Data extracted from a collection
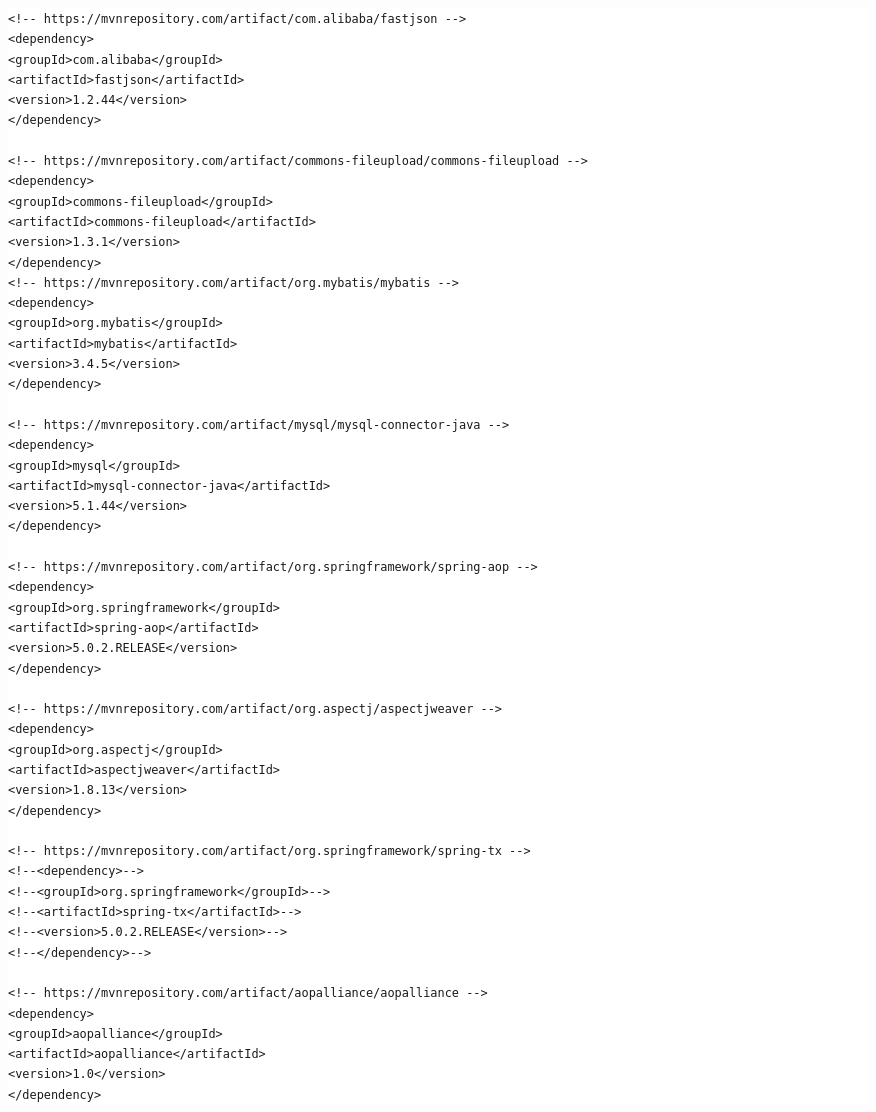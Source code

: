 	<!-- https://mvnrepository.com/artifact/com.alibaba/fastjson -->
	<dependency>
	<groupId>com.alibaba</groupId>
	<artifactId>fastjson</artifactId>
	<version>1.2.44</version>
	</dependency>
	
	<!-- https://mvnrepository.com/artifact/commons-fileupload/commons-fileupload -->
	<dependency>
	<groupId>commons-fileupload</groupId>
	<artifactId>commons-fileupload</artifactId>
	<version>1.3.1</version>
	</dependency>
	<!-- https://mvnrepository.com/artifact/org.mybatis/mybatis -->
	<dependency>
	<groupId>org.mybatis</groupId>
	<artifactId>mybatis</artifactId>
	<version>3.4.5</version>
	</dependency>
	
	<!-- https://mvnrepository.com/artifact/mysql/mysql-connector-java -->
	<dependency>
	<groupId>mysql</groupId>
	<artifactId>mysql-connector-java</artifactId>
	<version>5.1.44</version>
	</dependency>
	
	<!-- https://mvnrepository.com/artifact/org.springframework/spring-aop -->
	<dependency>
	<groupId>org.springframework</groupId>
	<artifactId>spring-aop</artifactId>
	<version>5.0.2.RELEASE</version>
	</dependency>
	
	<!-- https://mvnrepository.com/artifact/org.aspectj/aspectjweaver -->
	<dependency>
	<groupId>org.aspectj</groupId>
	<artifactId>aspectjweaver</artifactId>
	<version>1.8.13</version>
	</dependency>
	
	<!-- https://mvnrepository.com/artifact/org.springframework/spring-tx -->
	<!--<dependency>-->
	<!--<groupId>org.springframework</groupId>-->
	<!--<artifactId>spring-tx</artifactId>-->
	<!--<version>5.0.2.RELEASE</version>-->
	<!--</dependency>-->
	
	<!-- https://mvnrepository.com/artifact/aopalliance/aopalliance -->
	<dependency>
	<groupId>aopalliance</groupId>
	<artifactId>aopalliance</artifactId>
	<version>1.0</version>
	</dependency>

Directions for this task: All lines from the one holding "<artifactId>aspectjweaver</artifactId>" through the end of the entries need to be given again exactly. Leave out the others.

Solution to this task:
	<artifactId>aspectjweaver</artifactId>
	<version>1.8.13</version>
	</dependency>
	
	<!-- https://mvnrepository.com/artifact/org.springframework/spring-tx -->
	<!--<dependency>-->
	<!--<groupId>org.springframework</groupId>-->
	<!--<artifactId>spring-tx</artifactId>-->
	<!--<version>5.0.2.RELEASE</version>-->
	<!--</dependency>-->
	
	<!-- https://mvnrepository.com/artifact/aopalliance/aopalliance -->
	<dependency>
	<groupId>aopalliance</groupId>
	<artifactId>aopalliance</artifactId>
	<version>1.0</version>
	</dependency>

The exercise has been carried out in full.